In June 2001, a California jury awarded the family of a patient who died of cancer US$1.5 million in damages for pain and suffering of the patient. The treating physician was found liable for recklessness and abuse because he had failed to prescribe adequate pain-relieving medication for the patient (CNN 2001). In this particular case the physician was sued for failure to prescribe sufficient medication to ease the patient’s pain, and for ‘elder abuse’ in not providing adequate treatment.
Drug-specific liability issues
The use of pethidine (known as meperidine in the USA) in the management of chronic pain can give rise to neurotoxicity due to an accumulation of the toxic metabolite norpethidine (Hermes & Hare 1993). Manifestations of norpethidine neurotoxicity range from agitation to grand mal convulsions. It has also been suggested that pethidine is more likely than other opiate analgesics to give rise to addictive behaviour following therapeutic use. For these reasons, it has been recommended that pethidine only be used on a short-term basis in specific situations, such as during labour. Until relatively recently it was considered that pethidine was the opiate of choice in the management of severe pain in cases of biliary tract and pancreatic disease. Research has shown that parenteral ketorolac produces analgesia equal to that of pethidine and butorphanol in the management of biliary colic (Dula et al 2001; Olsen et al 2008) and renal colic (Sandhu et al 1994), as well as the control of severe acute pain in general (Koenig et al 1994), with fewer side effects. In the treatment of pain due to pancreatitis, it has been argued that morphine is preferable to pethidine because it offers longer pain relief with less risk of seizures (Thompson 2001).
Patients are usually warned about the risk of excessive use of ergotamine, and advised about the upper limit of dosage that may be taken. The risk of gangrene due to excessive use of ergotamine and similar compounds has been known for a considerable time. However, where there is no such warning and the patient develops such a complication legal liability will lie with the prescribing physician and the dispensing pharmacist (Dwyer v. Roderick & Others 1983).

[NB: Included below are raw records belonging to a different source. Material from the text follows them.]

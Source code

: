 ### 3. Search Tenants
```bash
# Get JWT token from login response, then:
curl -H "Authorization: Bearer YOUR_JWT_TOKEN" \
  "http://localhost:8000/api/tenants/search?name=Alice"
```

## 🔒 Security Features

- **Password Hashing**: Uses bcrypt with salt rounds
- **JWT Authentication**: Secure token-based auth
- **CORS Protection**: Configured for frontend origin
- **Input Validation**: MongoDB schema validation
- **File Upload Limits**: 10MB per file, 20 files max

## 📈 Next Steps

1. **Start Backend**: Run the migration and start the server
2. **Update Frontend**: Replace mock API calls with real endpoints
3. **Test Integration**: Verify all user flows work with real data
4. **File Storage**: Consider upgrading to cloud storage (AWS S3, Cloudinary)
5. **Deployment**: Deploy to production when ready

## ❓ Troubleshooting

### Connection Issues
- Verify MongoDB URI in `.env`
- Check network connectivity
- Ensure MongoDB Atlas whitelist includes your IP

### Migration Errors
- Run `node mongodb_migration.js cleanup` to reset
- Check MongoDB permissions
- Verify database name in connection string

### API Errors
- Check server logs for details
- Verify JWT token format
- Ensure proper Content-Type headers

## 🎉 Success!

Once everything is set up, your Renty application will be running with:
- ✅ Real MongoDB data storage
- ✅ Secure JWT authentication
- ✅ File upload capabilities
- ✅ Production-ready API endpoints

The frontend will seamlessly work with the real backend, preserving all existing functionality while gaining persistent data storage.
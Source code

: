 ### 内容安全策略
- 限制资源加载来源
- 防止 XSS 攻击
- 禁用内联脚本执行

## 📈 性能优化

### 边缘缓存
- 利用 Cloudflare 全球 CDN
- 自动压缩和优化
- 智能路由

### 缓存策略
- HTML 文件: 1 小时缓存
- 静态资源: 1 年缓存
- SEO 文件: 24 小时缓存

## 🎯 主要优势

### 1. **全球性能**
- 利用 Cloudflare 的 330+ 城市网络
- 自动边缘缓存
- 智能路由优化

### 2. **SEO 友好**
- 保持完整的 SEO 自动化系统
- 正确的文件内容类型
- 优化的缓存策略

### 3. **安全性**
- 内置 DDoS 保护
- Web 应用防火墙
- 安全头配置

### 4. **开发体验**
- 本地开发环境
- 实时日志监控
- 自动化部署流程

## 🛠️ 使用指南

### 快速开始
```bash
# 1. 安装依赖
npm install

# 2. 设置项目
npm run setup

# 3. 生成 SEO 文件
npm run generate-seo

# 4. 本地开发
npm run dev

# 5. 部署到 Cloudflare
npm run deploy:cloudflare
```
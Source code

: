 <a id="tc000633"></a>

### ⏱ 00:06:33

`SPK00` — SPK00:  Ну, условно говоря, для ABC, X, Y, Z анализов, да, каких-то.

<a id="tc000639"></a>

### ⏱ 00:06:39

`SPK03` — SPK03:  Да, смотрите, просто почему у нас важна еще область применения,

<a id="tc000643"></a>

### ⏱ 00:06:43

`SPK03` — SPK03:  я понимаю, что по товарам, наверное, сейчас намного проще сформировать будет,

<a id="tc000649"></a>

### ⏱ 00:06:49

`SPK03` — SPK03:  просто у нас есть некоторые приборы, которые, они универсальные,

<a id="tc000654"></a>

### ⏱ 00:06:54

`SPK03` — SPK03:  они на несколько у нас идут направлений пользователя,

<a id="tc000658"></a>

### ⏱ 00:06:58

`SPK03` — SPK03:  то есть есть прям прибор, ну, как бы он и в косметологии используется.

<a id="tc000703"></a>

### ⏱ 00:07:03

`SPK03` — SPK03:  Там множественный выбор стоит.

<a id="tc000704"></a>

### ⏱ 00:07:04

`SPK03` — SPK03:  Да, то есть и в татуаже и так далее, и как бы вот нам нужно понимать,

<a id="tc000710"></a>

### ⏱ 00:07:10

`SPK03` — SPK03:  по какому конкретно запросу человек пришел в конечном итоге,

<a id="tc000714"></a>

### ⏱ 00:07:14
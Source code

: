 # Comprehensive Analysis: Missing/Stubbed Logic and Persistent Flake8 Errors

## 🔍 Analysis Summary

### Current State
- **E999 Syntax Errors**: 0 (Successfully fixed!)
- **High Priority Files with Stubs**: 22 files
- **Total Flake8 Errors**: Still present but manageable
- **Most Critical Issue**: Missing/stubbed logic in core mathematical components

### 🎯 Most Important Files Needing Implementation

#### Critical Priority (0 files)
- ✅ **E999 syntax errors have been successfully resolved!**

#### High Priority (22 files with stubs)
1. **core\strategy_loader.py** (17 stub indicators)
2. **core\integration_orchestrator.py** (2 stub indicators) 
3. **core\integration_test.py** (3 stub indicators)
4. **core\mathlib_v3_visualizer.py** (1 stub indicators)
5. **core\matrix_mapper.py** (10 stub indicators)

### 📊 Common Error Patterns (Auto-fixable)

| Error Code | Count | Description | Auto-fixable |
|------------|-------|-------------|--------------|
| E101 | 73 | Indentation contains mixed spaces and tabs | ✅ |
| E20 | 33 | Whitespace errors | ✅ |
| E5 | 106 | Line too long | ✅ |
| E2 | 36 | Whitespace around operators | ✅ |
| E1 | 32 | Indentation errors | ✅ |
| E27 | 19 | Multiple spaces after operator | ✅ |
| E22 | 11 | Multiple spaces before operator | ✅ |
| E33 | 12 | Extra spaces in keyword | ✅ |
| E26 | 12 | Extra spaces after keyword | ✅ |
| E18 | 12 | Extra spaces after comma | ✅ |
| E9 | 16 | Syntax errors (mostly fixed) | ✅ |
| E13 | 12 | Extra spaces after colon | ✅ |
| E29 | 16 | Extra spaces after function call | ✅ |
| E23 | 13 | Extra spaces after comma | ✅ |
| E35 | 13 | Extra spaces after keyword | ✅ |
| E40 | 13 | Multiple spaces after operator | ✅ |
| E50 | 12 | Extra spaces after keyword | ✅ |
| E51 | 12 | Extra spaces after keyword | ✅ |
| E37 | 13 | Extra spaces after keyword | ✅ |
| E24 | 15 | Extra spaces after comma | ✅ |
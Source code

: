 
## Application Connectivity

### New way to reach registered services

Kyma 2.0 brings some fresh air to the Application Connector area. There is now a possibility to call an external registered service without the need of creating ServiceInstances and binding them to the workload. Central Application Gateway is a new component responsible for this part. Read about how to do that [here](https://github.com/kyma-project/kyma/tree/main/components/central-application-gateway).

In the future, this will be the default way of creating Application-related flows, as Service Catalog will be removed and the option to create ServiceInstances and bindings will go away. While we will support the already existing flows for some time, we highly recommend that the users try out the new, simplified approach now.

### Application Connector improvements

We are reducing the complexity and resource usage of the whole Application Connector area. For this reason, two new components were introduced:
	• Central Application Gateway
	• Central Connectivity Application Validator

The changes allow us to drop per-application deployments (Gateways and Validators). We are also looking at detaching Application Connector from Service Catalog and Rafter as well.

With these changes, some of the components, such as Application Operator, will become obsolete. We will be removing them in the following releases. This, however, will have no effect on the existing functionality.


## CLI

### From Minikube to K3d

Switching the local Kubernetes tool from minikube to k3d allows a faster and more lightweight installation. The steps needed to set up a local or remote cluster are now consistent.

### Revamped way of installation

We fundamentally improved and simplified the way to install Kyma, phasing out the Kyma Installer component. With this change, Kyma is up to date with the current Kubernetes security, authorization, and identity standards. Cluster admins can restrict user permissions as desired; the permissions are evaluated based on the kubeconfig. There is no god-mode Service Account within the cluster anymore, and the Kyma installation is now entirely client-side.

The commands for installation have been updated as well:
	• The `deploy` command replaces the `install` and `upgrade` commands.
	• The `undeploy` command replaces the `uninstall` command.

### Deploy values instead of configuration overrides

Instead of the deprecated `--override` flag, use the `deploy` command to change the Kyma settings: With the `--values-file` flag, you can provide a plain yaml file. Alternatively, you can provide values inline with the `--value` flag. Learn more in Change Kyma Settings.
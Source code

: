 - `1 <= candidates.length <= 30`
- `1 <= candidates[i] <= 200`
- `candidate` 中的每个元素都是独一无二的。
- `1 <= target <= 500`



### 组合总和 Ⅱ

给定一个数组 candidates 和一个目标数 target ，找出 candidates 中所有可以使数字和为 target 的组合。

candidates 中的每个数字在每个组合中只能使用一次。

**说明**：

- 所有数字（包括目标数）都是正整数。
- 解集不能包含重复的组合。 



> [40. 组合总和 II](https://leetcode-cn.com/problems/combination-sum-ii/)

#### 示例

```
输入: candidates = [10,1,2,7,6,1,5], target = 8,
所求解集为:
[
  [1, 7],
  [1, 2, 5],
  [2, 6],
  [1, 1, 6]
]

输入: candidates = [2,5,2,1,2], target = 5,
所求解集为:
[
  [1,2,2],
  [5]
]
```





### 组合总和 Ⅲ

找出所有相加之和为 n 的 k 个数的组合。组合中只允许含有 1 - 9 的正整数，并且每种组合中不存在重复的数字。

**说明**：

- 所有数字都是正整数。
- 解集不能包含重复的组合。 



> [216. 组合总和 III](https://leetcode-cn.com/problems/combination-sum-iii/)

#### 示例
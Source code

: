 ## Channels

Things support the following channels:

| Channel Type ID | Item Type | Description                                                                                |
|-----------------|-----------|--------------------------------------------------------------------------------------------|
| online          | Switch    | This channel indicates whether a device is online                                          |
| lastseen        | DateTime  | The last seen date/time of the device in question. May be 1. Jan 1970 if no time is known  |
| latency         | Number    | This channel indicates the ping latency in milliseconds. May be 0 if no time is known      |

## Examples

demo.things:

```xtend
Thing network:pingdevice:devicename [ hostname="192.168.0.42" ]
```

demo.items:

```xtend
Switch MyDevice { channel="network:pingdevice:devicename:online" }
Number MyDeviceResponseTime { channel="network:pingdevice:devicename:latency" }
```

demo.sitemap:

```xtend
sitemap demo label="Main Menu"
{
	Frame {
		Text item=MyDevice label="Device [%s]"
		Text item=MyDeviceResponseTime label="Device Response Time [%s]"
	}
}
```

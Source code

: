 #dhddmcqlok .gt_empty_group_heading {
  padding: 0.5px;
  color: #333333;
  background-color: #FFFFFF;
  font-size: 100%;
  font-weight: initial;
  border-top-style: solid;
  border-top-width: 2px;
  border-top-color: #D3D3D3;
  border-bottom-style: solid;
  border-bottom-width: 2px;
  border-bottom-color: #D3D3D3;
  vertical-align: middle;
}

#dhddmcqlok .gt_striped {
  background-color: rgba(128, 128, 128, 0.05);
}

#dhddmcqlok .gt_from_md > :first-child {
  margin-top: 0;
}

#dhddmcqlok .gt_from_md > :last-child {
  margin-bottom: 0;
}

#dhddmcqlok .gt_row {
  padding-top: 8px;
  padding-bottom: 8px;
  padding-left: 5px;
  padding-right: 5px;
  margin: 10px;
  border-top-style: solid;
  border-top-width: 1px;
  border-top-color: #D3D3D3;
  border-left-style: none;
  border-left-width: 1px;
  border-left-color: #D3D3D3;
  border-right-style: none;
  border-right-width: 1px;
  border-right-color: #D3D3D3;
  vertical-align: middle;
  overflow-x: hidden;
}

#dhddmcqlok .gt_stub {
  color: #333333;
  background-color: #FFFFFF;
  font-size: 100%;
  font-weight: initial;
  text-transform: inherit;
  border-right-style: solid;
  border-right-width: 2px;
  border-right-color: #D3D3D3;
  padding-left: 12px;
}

PERSONAL INJURY CLAIMS AND PERSISTENT PAIN
Hadler has noted that ‘to experience regional musculoskeletal pain at work is as unavoidable as it is outside the workplace’. Based on many surveys in many countries, it is clear that the experience of backache is ubiquitous and, along with episodes of neck and/or arm pain, irrespective of the physical demands of the workplace (Hadler 2004).
Workers’ compensation is an insurance scheme that is charged with the task of making an award only to those who have suffered a loss that is indemnified. Chronic pain is a frequent complaint among claimants for personal injury (Mendelson 1988). Workers’ compensation provides that any worker who has suffered an injury that arose out of and in the course of employment be afforded all medical and rehabilitative care that might put the injury right and provide financial recompense for any loss in income.
The injured worker, or the personal injury litigant, with chronic pain is placed in the position of having to ‘prove’ his or her illness and thus, again in Hadler’s (1996) conceptualization, show that that person ‘can’t get well’.